When you reach the records, transcribe each one exactly.

Raw data section start

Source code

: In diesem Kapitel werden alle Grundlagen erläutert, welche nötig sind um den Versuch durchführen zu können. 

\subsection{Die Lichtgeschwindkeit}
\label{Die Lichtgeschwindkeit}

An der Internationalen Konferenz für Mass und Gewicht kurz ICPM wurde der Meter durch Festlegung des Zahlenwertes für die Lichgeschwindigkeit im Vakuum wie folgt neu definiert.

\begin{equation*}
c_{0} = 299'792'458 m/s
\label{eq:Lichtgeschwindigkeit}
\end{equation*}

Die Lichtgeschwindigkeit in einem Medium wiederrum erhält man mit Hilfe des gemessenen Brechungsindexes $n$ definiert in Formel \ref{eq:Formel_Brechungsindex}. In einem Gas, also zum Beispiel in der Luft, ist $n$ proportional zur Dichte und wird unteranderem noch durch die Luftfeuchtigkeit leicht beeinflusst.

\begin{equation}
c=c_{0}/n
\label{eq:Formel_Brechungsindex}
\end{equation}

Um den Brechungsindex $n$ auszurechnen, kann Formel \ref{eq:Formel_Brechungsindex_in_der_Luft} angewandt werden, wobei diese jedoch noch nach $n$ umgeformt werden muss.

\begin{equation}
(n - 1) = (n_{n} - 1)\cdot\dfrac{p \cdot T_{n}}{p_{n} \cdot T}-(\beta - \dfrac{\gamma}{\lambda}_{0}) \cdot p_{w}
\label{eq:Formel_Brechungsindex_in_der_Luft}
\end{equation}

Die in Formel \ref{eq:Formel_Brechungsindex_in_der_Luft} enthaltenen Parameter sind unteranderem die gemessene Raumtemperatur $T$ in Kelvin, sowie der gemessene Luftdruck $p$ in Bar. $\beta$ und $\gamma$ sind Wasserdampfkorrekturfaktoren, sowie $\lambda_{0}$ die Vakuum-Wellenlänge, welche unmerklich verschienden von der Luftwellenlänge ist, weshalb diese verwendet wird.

Raw data section end

### Answer section
Source code

: In diesem Kapitel werden alle Grundlagen erläutert, welche nötig sind um den Versuch durchführen zu können. 

\subsection{Die Lichtgeschwindkeit}
\label{Die Lichtgeschwindkeit}

An der Internationalen Konferenz für Mass und Gewicht kurz ICPM wurde der Meter durch Festlegung des Zahlenwertes für die Lichgeschwindigkeit im Vakuum wie folgt neu definiert.

\begin{equation*}
c_{0} = 299'792'458 m/s
\label{eq:Lichtgeschwindigkeit}
\end{equation*}

Die Lichtgeschwindigkeit in einem Medium wiederrum erhält man mit Hilfe des gemessenen Brechungsindexes $n$ definiert in Formel \ref{eq:Formel_Brechungsindex}. In einem Gas, also zum Beispiel in der Luft, ist $n$ proportional zur Dichte und wird unteranderem noch durch die Luftfeuchtigkeit leicht beeinflusst.

\begin{equation}
c=c_{0}/n
\label{eq:Formel_Brechungsindex}
\end{equation}

Um den Brechungsindex $n$ auszurechnen, kann Formel \ref{eq:Formel_Brechungsindex_in_der_Luft} angewandt werden, wobei diese jedoch noch nach $n$ umgeformt werden muss.

\begin{equation}
(n - 1) = (n_{n} - 1)\cdot\dfrac{p \cdot T_{n}}{p_{n} \cdot T}-(\beta - \dfrac{\gamma}{\lambda}_{0}) \cdot p_{w}
\label{eq:Formel_Brechungsindex_in_der_Luft}
\end{equation}

Die in Formel \ref{eq:Formel_Brechungsindex_in_der_Luft} enthaltenen Parameter sind unteranderem die gemessene Raumtemperatur $T$ in Kelvin, sowie der gemessene Luftdruck $p$ in Bar. $\beta$ und $\gamma$ sind Wasserdampfkorrekturfaktoren, sowie $\lambda_{0}$ die Vakuum-Wellenlänge, welche unmerklich verschienden von der Luftwellenlänge ist, weshalb diese verwendet wird.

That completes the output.